Techniques isotopiques
Des techniques isotopiques sont utilisées pour mesurer la consommation de lait maternel, qui, conjuguée à d'autres données, peut indiquer aux chercheurs l'efficacité des politiques visant à encourager l'allaitement. Dans le cadre du PRC, on a cherché à savoir si les nourrissons nourris exclusivement au lait maternel pendant six mois grandissent plus vite ou non, mais aussi combien de lait ils consomment et si la quantité de lait produite par la mère a des incidences négatives sur sa propre composition corporelle, notamment si elle est séropositive. Lorsque des professionnels de santé demandent à des mères si elles allaitent exclusivement au sein, il arrive qu'elles répondent par l'affirmative, même si ce n'est pas le cas. Le PRC a révélé que les taux calculés pour l'allaitement exclusif au sein étaient en réalité nettement inférieurs, d'au moins 40 %.
« Les résultats de cette étude montrent que si l'on détermine la quantité de nutriments assimilés par les nourrissons par le lait maternel en se basant sur les réponses données par des mères, alors on surestimera probablement la consommation des nourrissons », explique Victor Owino. « La meilleure voie à suivre est de confirmer régulièrement les informations au moyen de techniques précises faisant appel à des isotopes stables. Si ces données précises étaient disponibles pour une plus grande partie de la population, elles pourraient servir à élaborer des recommandations sur l'apport nutritionnel nécessaire aux nourrissons, qui reposent jusqu'à présent sur une extrapolation des données relatives aux adultes dans des pays développés. »

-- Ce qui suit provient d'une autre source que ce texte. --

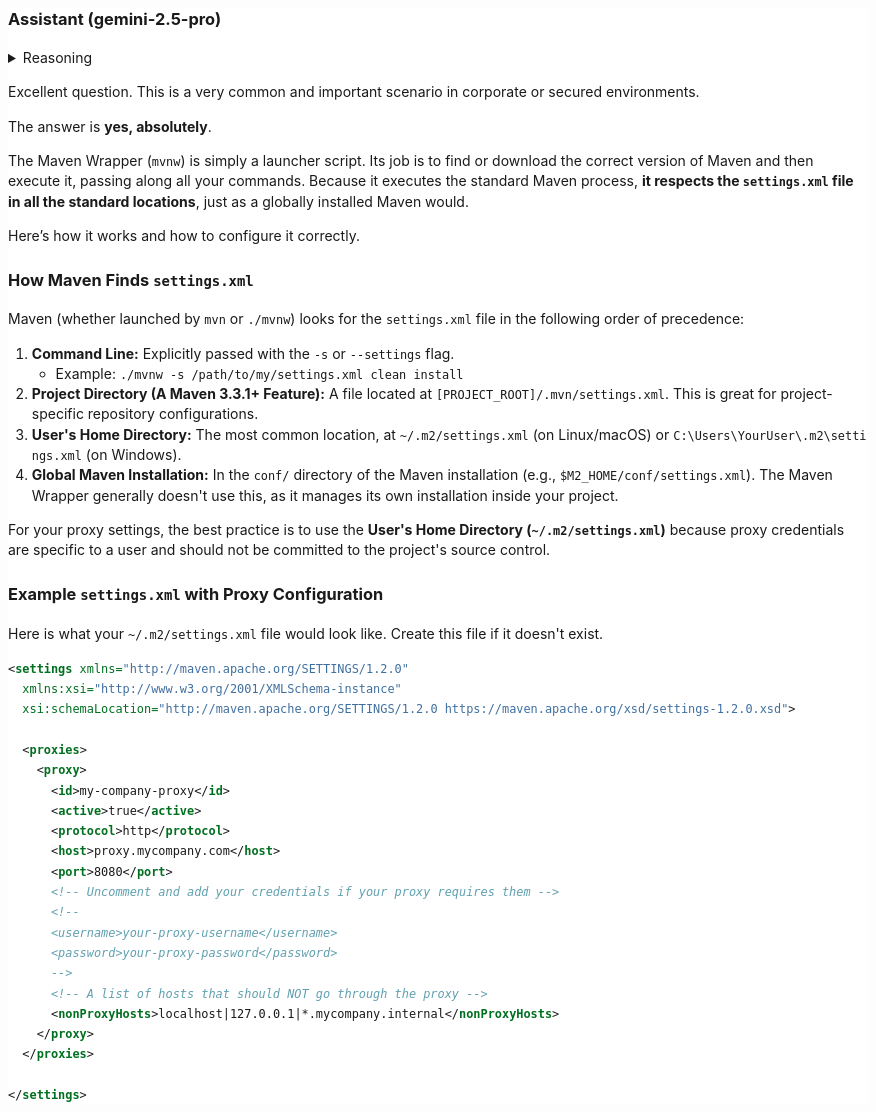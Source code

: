 ### Assistant (gemini-2.5-pro)

<details><summary>Reasoning</summary></details>

Excellent question. This is a very common and important scenario in corporate or secured environments.

The answer is **yes, absolutely**.

The Maven Wrapper (`mvnw`) is simply a launcher script. Its job is to find or download the correct version of Maven and then execute it, passing along all your commands. Because it executes the standard Maven process, **it respects the `settings.xml` file in all the standard locations**, just as a globally installed Maven would.

Here’s how it works and how to configure it correctly.

### How Maven Finds `settings.xml`

Maven (whether launched by `mvn` or `./mvnw`) looks for the `settings.xml` file in the following order of precedence:

1.  **Command Line:** Explicitly passed with the `-s` or `--settings` flag.
    *   Example: `./mvnw -s /path/to/my/settings.xml clean install`
2.  **Project Directory (A Maven 3.3.1+ Feature):** A file located at `[PROJECT_ROOT]/.mvn/settings.xml`. This is great for project-specific repository configurations.
3.  **User's Home Directory:** The most common location, at `~/.m2/settings.xml` (on Linux/macOS) or `C:\Users\YourUser\.m2\settings.xml` (on Windows).
4.  **Global Maven Installation:** In the `conf/` directory of the Maven installation (e.g., `$M2_HOME/conf/settings.xml`). The Maven Wrapper generally doesn't use this, as it manages its own installation inside your project.

For your proxy settings, the best practice is to use the **User's Home Directory (`~/.m2/settings.xml`)** because proxy credentials are specific to a user and should not be committed to the project's source control.

### Example `settings.xml` with Proxy Configuration

Here is what your `~/.m2/settings.xml` file would look like. Create this file if it doesn't exist.

```xml
<settings xmlns="http://maven.apache.org/SETTINGS/1.2.0"
  xmlns:xsi="http://www.w3.org/2001/XMLSchema-instance"
  xsi:schemaLocation="http://maven.apache.org/SETTINGS/1.2.0 https://maven.apache.org/xsd/settings-1.2.0.xsd">

  <proxies>
    <proxy>
      <id>my-company-proxy</id>
      <active>true</active>
      <protocol>http</protocol>
      <host>proxy.mycompany.com</host>
      <port>8080</port>
      <!-- Uncomment and add your credentials if your proxy requires them -->
      <!--
      <username>your-proxy-username</username>
      <password>your-proxy-password</password>
      -->
      <!-- A list of hosts that should NOT go through the proxy -->
      <nonProxyHosts>localhost|127.0.0.1|*.mycompany.internal</nonProxyHosts>
    </proxy>
  </proxies>

</settings>
```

Les participants au projet de recherche ont utilisé de l'oxyde de deutérium, un isotope stable de l'hydrogène, présent naturellement dans le corps humain et dans l'eau potable en petites quantités. La mère reçoit une dose de deutérium, qui se retrouve dans son eau corporelle. Lorsqu'elle allaite son enfant, l'isotope stable est transmis à celui-ci. En analysant par spectroscopie de masse ou infrarouge la concentration de deutérium dans les échantillons de salive ou d'urine prélevés chez la mère et le nourrisson pendant deux semaines, on peut quantifier le transfert de deutérium de la mère au nourrisson, et donc savoir si celui-ci a été nourri exclusivement au sein et connaître la quantité de lait ingéré. Il s'agit de la manière la moins invasive et la plus précieuse, la plus sensible et la plus objective de déterminer les pratiques d'allaitement maternel. D'autres sujets de préoccupation, tels que l'incidence de la séropositivité d'une mère allaitante sur sa capacité à allaiter son enfant, ont aussi été abordés.
L'Afrique du Sud, le Burkina Faso, l'Inde, la Jamaïque, le Kenya, le Sri Lanka et la Thaïlande ont participé à ce PRC, aux côtés d'experts d'Australie, des États-Unis et du Royaume-Uni. Les résultats du projet seront examinés plus avant lors du prochain Colloque international sur la compréhension du double fardeau de la malnutrition en vue d'interventions efficaces, qui aura lieu du 10 au 13 décembre 2018.